Your task »
Please count the lines in the data below that mention the word "onMouseDrag", then give only the total.

Source data »
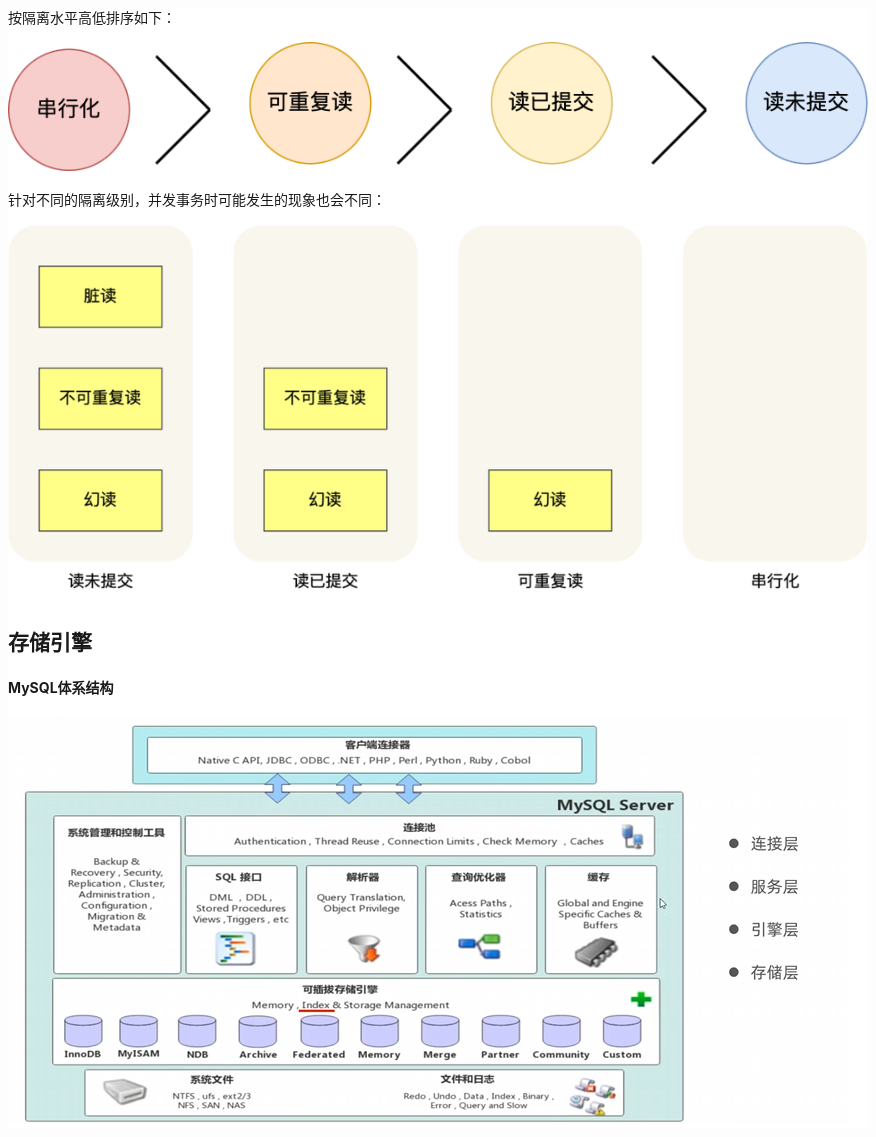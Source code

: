 

按隔离水平高低排序如下：

![图片](./pictures/cce766a69dea725cd8f19b90db2d0430.png)



针对不同的隔离级别，并发事务时可能发生的现象也会不同：

![图片](./pictures/4e98ea2e60923b969790898565b4d643.png)





## 存储引擎

#### MySQL体系结构

![image-20250507154935243](./pictures/image-20250507154935243.png)

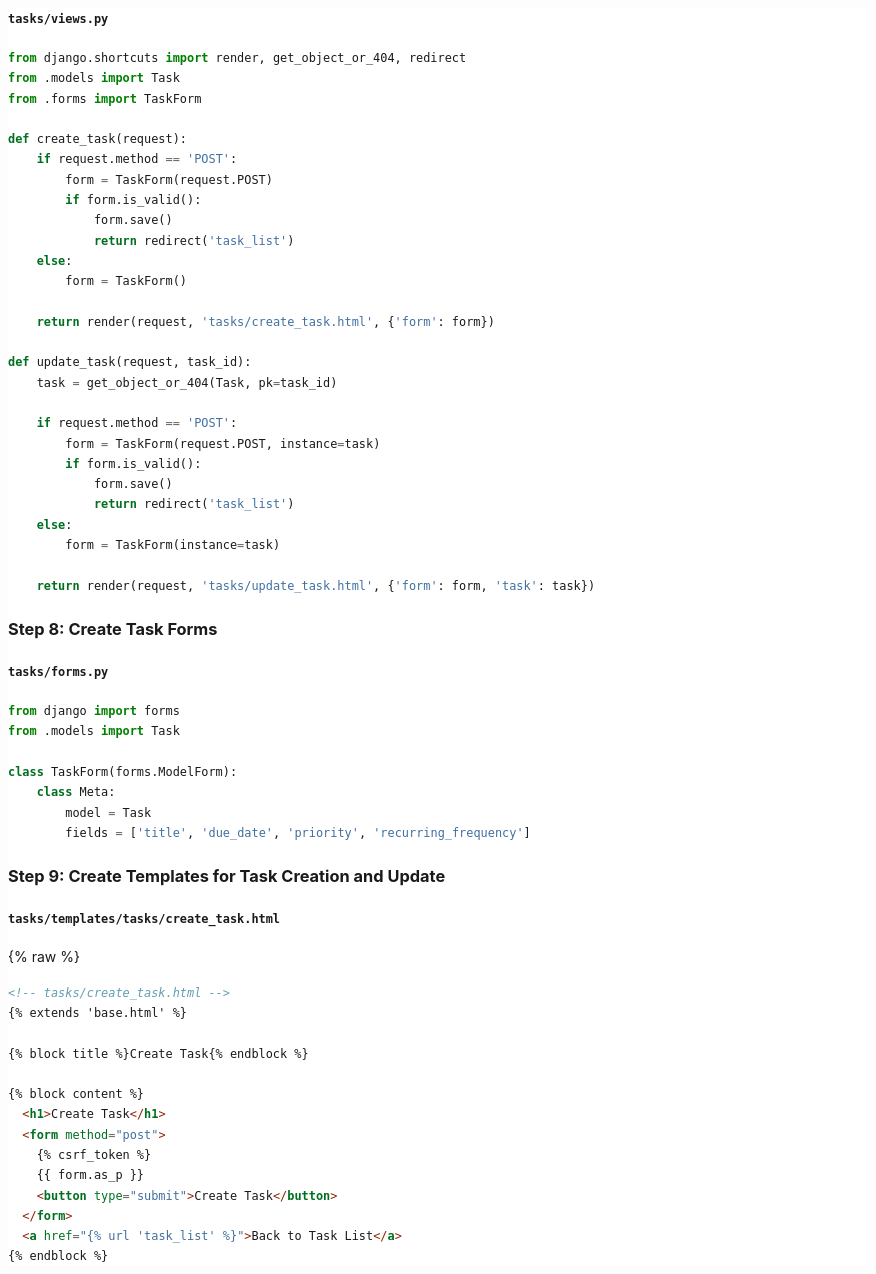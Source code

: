 #### `tasks/views.py`
```python
from django.shortcuts import render, get_object_or_404, redirect
from .models import Task
from .forms import TaskForm

def create_task(request):
    if request.method == 'POST':
        form = TaskForm(request.POST)
        if form.is_valid():
            form.save()
            return redirect('task_list')
    else:
        form = TaskForm()

    return render(request, 'tasks/create_task.html', {'form': form})

def update_task(request, task_id):
    task = get_object_or_404(Task, pk=task_id)

    if request.method == 'POST':
        form = TaskForm(request.POST, instance=task)
        if form.is_valid():
            form.save()
            return redirect('task_list')
    else:
        form = TaskForm(instance=task)

    return render(request, 'tasks/update_task.html', {'form': form, 'task': task})
```

### Step 8: Create Task Forms

#### `tasks/forms.py`
```python
from django import forms
from .models import Task

class TaskForm(forms.ModelForm):
    class Meta:
        model = Task
        fields = ['title', 'due_date', 'priority', 'recurring_frequency']
```

### Step 9: Create Templates for Task Creation and Update

#### `tasks/templates/tasks/create_task.html`
{% raw %}
```html
<!-- tasks/create_task.html -->
{% extends 'base.html' %}

{% block title %}Create Task{% endblock %}

{% block content %}
  <h1>Create Task</h1>
  <form method="post">
    {% csrf_token %}
    {{ form.as_p }}
    <button type="submit">Create Task</button>
  </form>
  <a href="{% url 'task_list' %}">Back to Task List</a>
{% endblock %}
```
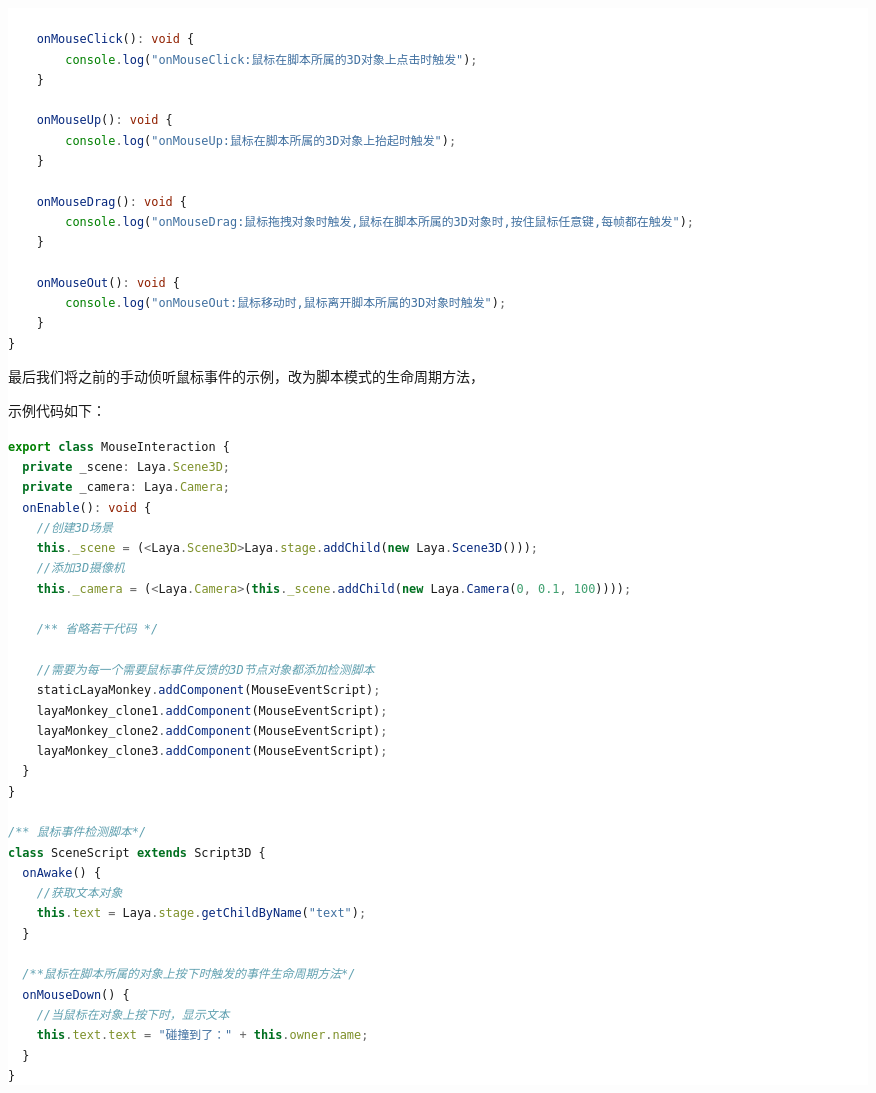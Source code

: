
 ```typescript

    onMouseClick(): void {
        console.log("onMouseClick:鼠标在脚本所属的3D对象上点击时触发");
    }

    onMouseUp(): void {
        console.log("onMouseUp:鼠标在脚本所属的3D对象上抬起时触发");
    }

    onMouseDrag(): void {
        console.log("onMouseDrag:鼠标拖拽对象时触发,鼠标在脚本所属的3D对象时,按住鼠标任意键,每帧都在触发");
    }

    onMouseOut(): void {
        console.log("onMouseOut:鼠标移动时,鼠标离开脚本所属的3D对象时触发");
    }
}
```

最后我们将之前的手动侦听鼠标事件的示例，改为脚本模式的生命周期方法，

示例代码如下：

```typescript
export class MouseInteraction {
  private _scene: Laya.Scene3D;
  private _camera: Laya.Camera;
  onEnable(): void {
    //创建3D场景
    this._scene = (<Laya.Scene3D>Laya.stage.addChild(new Laya.Scene3D()));
    //添加3D摄像机
    this._camera = (<Laya.Camera>(this._scene.addChild(new Laya.Camera(0, 0.1, 100))));
    
    /** 省略若干代码 */
    
 	//需要为每一个需要鼠标事件反馈的3D节点对象都添加检测脚本
    staticLayaMonkey.addComponent(MouseEventScript);
    layaMonkey_clone1.addComponent(MouseEventScript);
    layaMonkey_clone2.addComponent(MouseEventScript);
    layaMonkey_clone3.addComponent(MouseEventScript);
  }
}

/** 鼠标事件检测脚本*/
class SceneScript extends Script3D {
  onAwake() {
    //获取文本对象
    this.text = Laya.stage.getChildByName("text");
  }

  /**鼠标在脚本所属的对象上按下时触发的事件生命周期方法*/
  onMouseDown() {
    //当鼠标在对象上按下时，显示文本
    this.text.text = "碰撞到了：" + this.owner.name;
  }
}
```
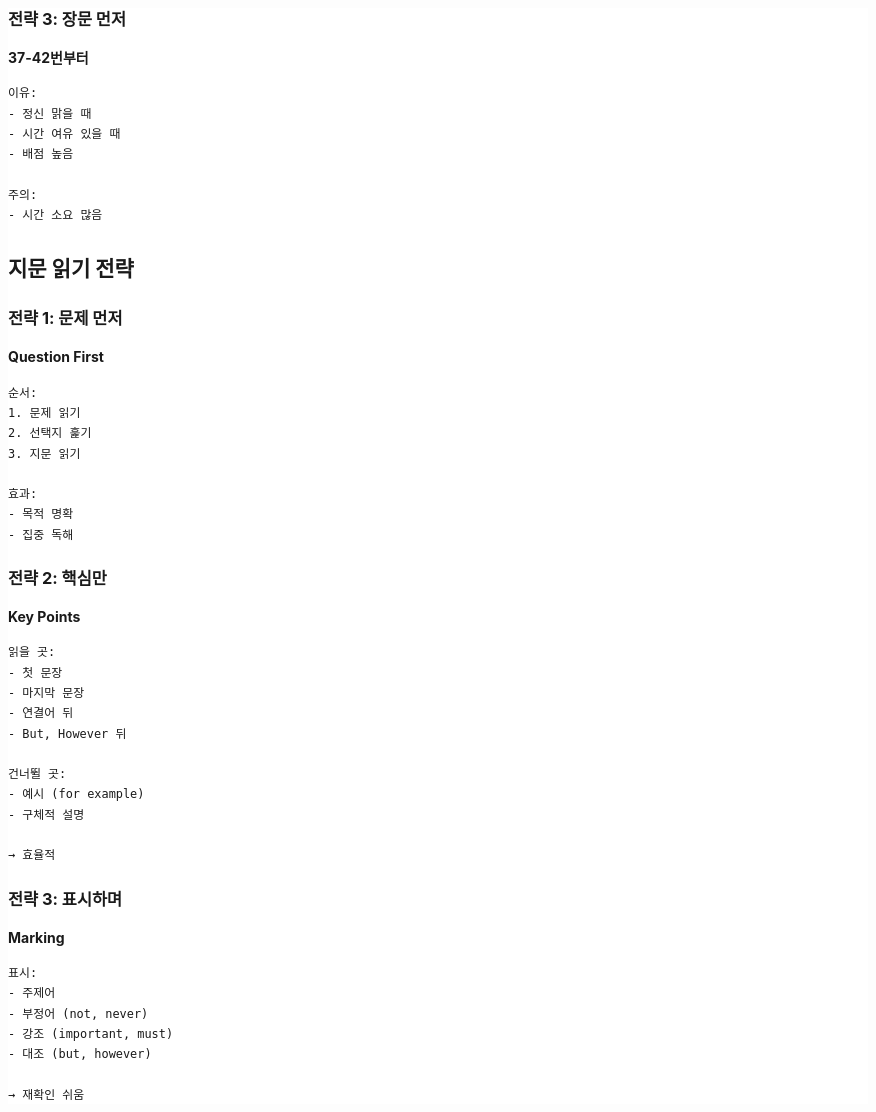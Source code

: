 ### 전략 3: 장문 먼저

**37-42번부터**

```
이유:
- 정신 맑을 때
- 시간 여유 있을 때
- 배점 높음

주의:
- 시간 소요 많음
```

## 지문 읽기 전략

### 전략 1: 문제 먼저

**Question First**

```
순서:
1. 문제 읽기
2. 선택지 훑기
3. 지문 읽기

효과:
- 목적 명확
- 집중 독해
```

### 전략 2: 핵심만

**Key Points**

```
읽을 곳:
- 첫 문장
- 마지막 문장
- 연결어 뒤
- But, However 뒤

건너뛸 곳:
- 예시 (for example)
- 구체적 설명

→ 효율적
```

### 전략 3: 표시하며

**Marking**

```
표시:
- 주제어
- 부정어 (not, never)
- 강조 (important, must)
- 대조 (but, however)

→ 재확인 쉬움
```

Output for this task »
2